• What the task asks: Exactly the lines from the first line of the records to the line holding "Nonparametric Bayesian 에서" should be duplicated, and nothing more; pictures stay out.

• Data extracts:
════════════════

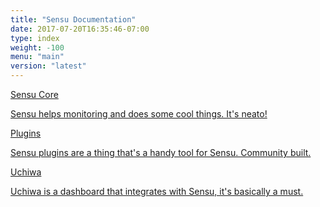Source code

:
 ```yaml
---
title: "Sensu Documentation"
date: 2017-07-20T16:35:46-07:00
type: index
weight: -100
menu: "main"
version: "latest"
---
```

<div class="product-block">
    <div class="product-holder" id="product-1">
        <a class="homepage-product" href="/sensu-core/"><span class="product-title">Sensu Core</span>
            <p class="description">
                Sensu helps monitoring and does some cool things. It's neato!
            </p>
        </a>
    </div>
    <div class="product-holder" id="product-2">
        <a class="homepage-product" href="/plugins/"><span class="product-title">Plugins</span>
            <p class="description">
                Sensu plugins are a thing that's a handy tool for Sensu. Community built.
            </p>
        </a>
    </div>
    <div class="product-holder" id="product-3">
        <a class="homepage-product" href="/uchiwa/"><span class="product-title">Uchiwa</span>
            <p class="description">
                Uchiwa is a dashboard that integrates with Sensu, it's basically a must.
            </p>
        </a>
    </div>
    <div class="product-holder" id="product-4">
    </div>
</div>
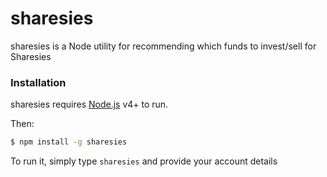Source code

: # sharesies

sharesies is a Node utility for recommending which funds to invest/sell for Sharesies

### Installation

sharesies requires [Node.js](https://nodejs.org/) v4+ to run.

Then:

```sh
$ npm install -g sharesies
```

To run it, simply type ```sharesies``` and provide your account details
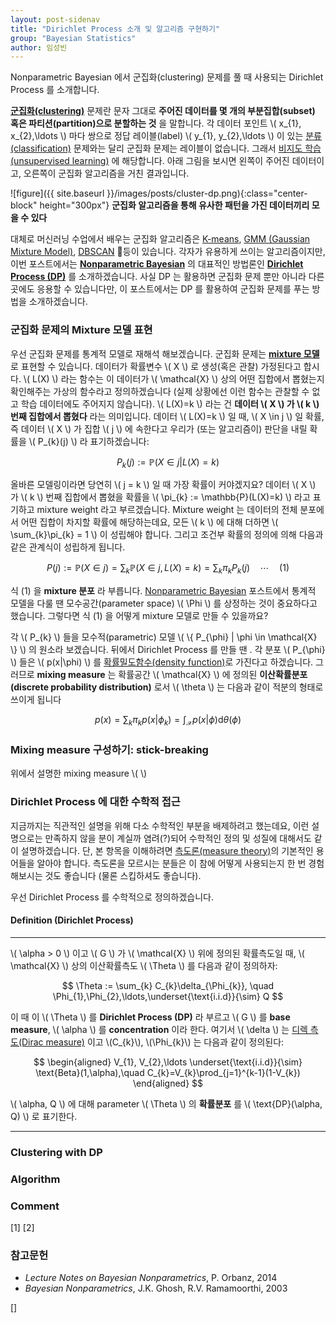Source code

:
 ```yaml
---
layout: post-sidenav
title: "Dirichlet Process 소개 및 알고리즘 구현하기"
group: "Bayesian Statistics"
author: 임성빈
---
```


Nonparametric Bayesian 에서 군집화(clustering) 문제를 풀 때 사용되는 Dirichlet Process 를 소개합니다.

**[군집화(clustering)](https://en.wikipedia.org/wiki/Cluster_analysis)** 문제란 문자 그대로 **주어진 데이터를 몇 개의 부분집합(subset) 혹은 파티션(partition)으로 분할하는 것** 을 말합니다. 각 데이터 포인트 \\( x_{1}, x_{2},\ldots \\) 마다 쌍으로 정답 레이블(label) \\( y_{1}, y_{2},\ldots \\) 이 있는 [분류(classification)](https://en.wikipedia.org/wiki/Statistical_classification) 문제와는 달리 군집화 문제는 레이블이 없습니다. 그래서 [비지도 학습(unsupervised learning)](https://en.wikipedia.org/wiki/Unsupervised_learning) 에  해당합니다. 아래 그림을 보시면 왼쪽이 주어진 데이터이고, 오른쪽이 군집화 알고리즘을 거친 결과입니다.

![figure]({{ site.baseurl }}/images/posts/cluster-dp.png){:class="center-block" height="300px"}
**군집화 알고리즘을 통해 유사한 패턴을 가진 데이터끼리 모을 수 있다**


대체로 머신러닝 수업에서 배우는 군집화 알고리즘은 [K-means](https://en.wikipedia.org/wiki/K-means_clustering), [GMM (Gaussian Mixture Model)](https://en.wikipedia.org/wiki/Mixture_model#Gaussian_mixture_model), [DBSCAN](https://en.wikipedia.org/wiki/DBSCAN) 등이 있습니다. 각자가 유용하게 쓰이는 알고리즘이지만, 이번 포스트에서는 **[Nonparametric Bayesian](https://bayestour.github.io/blog/2019/07/04/npb)** 의 대표적인 방법론인 **[Dirichlet Process (DP)](https://en.wikipedia.org/wiki/Dirichlet_process)** 를 소개하겠습니다. 사실 DP 는 활용하면 군집화 문제 뿐만 아니라 다른 곳에도 응용할 수 있습니다만, 이 포스트에서는 DP 를 활용하여 군집화 문제를 푸는 방법을 소개하겠습니다.

### 군집화 문제의 Mixture 모델 표현

우선 군집화 문제를 통계적 모델로 재해석 해보겠습니다. 군집화 문제는 **[mixture 모델](https://en.wikipedia.org/wiki/Mixture_model)** 로 표현할 수 있습니다. 데이터가 확률변수 \\( X \\) 로 생성(혹은 관찰) 가정된다고 합시다. \\( L(X) \\) 라는 함수는 이 데이터가 \\( \mathcal{X} \\) 상의 어떤 집합에서 뽑혔는지 확인해주는 가상의 함수라고 정의하겠습니다 (실제 상황에선 이런 함수는 관찰할 수 없고 학습 데이터에도 주어지지 않습니다). \\( L(X)=k \\) 라는 건 **데이터 \\( X \\) 가 \\( k \\) 번째 집합에서 뽑혔다** 라는 의미입니다. 데이터 \\( L(X)=k \\) 일 때, \\( X \in j \\) 일 확률, 즉 데이터 \\( X \\) 가 집합 \\( j \\) 에 속한다고 우리가 (또는 알고리즘이) 판단을 내릴 확률을 \\( P_{k}(j) \\) 라 표기하겠습니다:

$$
P_{k}(j) := \mathbb{P}(X \in j | L(X)=k)
$$

올바른 모델링이라면 당연히 \\( j = k \\) 일 때 가장 확률이 커야겠지요? 데이터 \\( X \\) 가 \\( k \\) 번째 집합에서 뽑혔을 확률을 \\( \pi_{k} := \mathbb{P}(L(X)=k) \\) 라고 표기하고 mixture weight 라고 부르겠습니다. Mixture weight 는 데이터의 전체 분포에서 어떤 집합이 차지할 확률에 해당하는데요, 모든 \\( k \\) 에 대해 더하면 \\( \sum_{k}\pi_{k} = 1 \\) 이 성립해야 합니다. 그리고 조건부 확률의 정의에 의해 다음과 같은 관계식이 성립하게 됩니다.

$$
P(j) := \mathbb{P}(X\in j) = \sum_{k}\mathbb{P}(X \in j , L(X)=k) = \sum_{k}\pi_{k}P_{k}(j)\quad \cdots\quad (1)
$$

식 (1) 을 **mixture 분포** 라 부릅니다. [Nonparametric Bayesian][] 포스트에서 통계적 모델을 다룰 땐 모수공간(parameter space) \\( \Phi \\) 를 상정하는 것이 중요하다고 했습니다. 그렇다면 식 (1) 을 어떻게 mixture 모델로 만들 수 있을까요?

각 \\( P_{k} \\) 들을 모수적(parametric) 모델 \\( \\{ P_{\phi} \| \phi \in \mathcal{X} \\} \\) 의 원소라 보겠습니다. 뒤에서 Dirichlet Process 를 만들 땐 . 각 분포 \\( P_{\phi} \\) 들은 \\( p(x|\phi) \\) 를 [확률밀도함수(density function)](https://en.wikipedia.org/wiki/Probability_density_function)로 가진다고 하겠습니다. 그러므로 **mixing measure** 는 확률공간 \\( \mathcal{X} \\) 에 정의된 **이산확률분포(discrete probability distribution)** 로서  \\( \theta \\) 는 다음과 같이 적분의 형태로 쓰이게 됩니다

$$
p(x) = \sum_{k}\pi_{k}p(x|\phi_{k}) = \int_{\mathcal{X}}p(x|\phi) \text{d}\theta(\phi)
$$


### Mixing measure 구성하기: stick-breaking

위에서 설명한 mixing measure \\(  \\)




### Dirichlet Process 에 대한 수학적 접근

지금까지는 직관적인 설명을 위해 다소 수학적인 부분을 배제하려고 했는데요, 이런 설명으로는 만족하지 않을 분이 계실까 염려(?)되어 수학적인 정의 및 성질에 대해서도 같이 설명하겠습니다. 단, 본 항목을 이해하려면 [측도론(measure theory)](https://en.wikipedia.org/wiki/Measure_(mathematics))의 기본적인 용어들을 알아야 합니다. 측도론을 모르시는 분들은 이 참에 어떻게 사용되는지 한 번 경험해보시는 것도 좋습니다 (물론 스킵하셔도 좋습니다).

우선 Dirichlet Process 를 수학적으로 정의하겠습니다.



#### Definition (Dirichlet Process)

---

\\( \alpha > 0 \\) 이고 \\( G \\) 가 \\( \mathcal{X} \\) 위에 정의된 확률측도일 때, \\( \mathcal{X} \\) 상의 이산확률측도 \\( \Theta \\) 를 다음과 같이 정의하자:

$$
\Theta := \sum_{k} C_{k}\delta_{\Phi_{k}}, \quad \Phi_{1},\Phi_{2},\ldots,\underset{\text{i.i.d}}{\sim} Q
$$

이 때 이 \\( \Theta \\) 를 **Dirichlet Process (DP)** 라 부르고 \\( G \\) 를 **base measure**, \\( \alpha \\) 를 **concentration** 이라 한다. 여기서 \\( \delta \\) 는 [디렉 측도(Dirac measure)](https://en.wikipedia.org/wiki/Dirac_measure) 이고 \\(C_{k}\\), \\(\Phi_{k}\\) 는 다음과 같이 정의된다:

$$
\begin{aligned}
V_{1}, V_{2},\ldots \underset{\text{i.i.d}}{\sim} \text{Beta}(1,\alpha),\quad C_{k}=V_{k}\prod_{j=1}^{k-1}(1-V_{k})
\end{aligned}
$$

\\( \alpha, Q \\) 에 대해 parameter \\( \Theta \\) 의 **확률분포** 를 \\( \text{DP}(\alpha, Q) \\) 로 표기한다.

---




### Clustering with DP

### Algorithm



### Comment
[1]
[2]

### 참고문헌

- *Lecture Notes on Bayesian Nonparametrics*, P. Orbanz, 2014
- *Bayesian Nonparametrics*, J.K. Ghosh, R.V. Ramamoorthi, 2003


[Nonparametric Bayesian]: https://bayestour.github.io/blog/2019/07/04/npb.html
[]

════════════════

• Response to this task:
Source code

:
 ```yaml
---
title: "Sensu Documentation"
date: 2017-07-20T16:35:46-07:00
type: index
weight: -100
menu: "main"
version: "latest"
---
```

<div class="product-block">
    <div class="product-holder" id="product-1">
        <a class="homepage-product" href="/sensu-core/"><span class="product-title">Sensu Core</span>
            <p class="description">
                Sensu helps monitoring and does some cool things. It's neato!
            </p>
        </a>
    </div>
    <div class="product-holder" id="product-2">
        <a class="homepage-product" href="/plugins/"><span class="product-title">Plugins</span>
            <p class="description">
                Sensu plugins are a thing that's a handy tool for Sensu. Community built.
            </p>
        </a>
    </div>
    <div class="product-holder" id="product-3">
        <a class="homepage-product" href="/uchiwa/"><span class="product-title">Uchiwa</span>
            <p class="description">
                Uchiwa is a dashboard that integrates with Sensu, it's basically a must.
            </p>
        </a>
    </div>
    <div class="product-holder" id="product-4">
    </div>
</div>
Source code

: # sharesies

sharesies is a Node utility for recommending which funds to invest/sell for Sharesies

### Installation

sharesies requires [Node.js](https://nodejs.org/) v4+ to run.

Then:

```sh
$ npm install -g sharesies
```

To run it, simply type ```sharesies``` and provide your account details
Source code

:
 ```yaml
---
layout: post-sidenav
title: "Dirichlet Process 소개 및 알고리즘 구현하기"
group: "Bayesian Statistics"
author: 임성빈
---
```


Nonparametric Bayesian 에서 군집화(clustering) 문제를 풀 때 사용되는 Dirichlet Process 를 소개합니다.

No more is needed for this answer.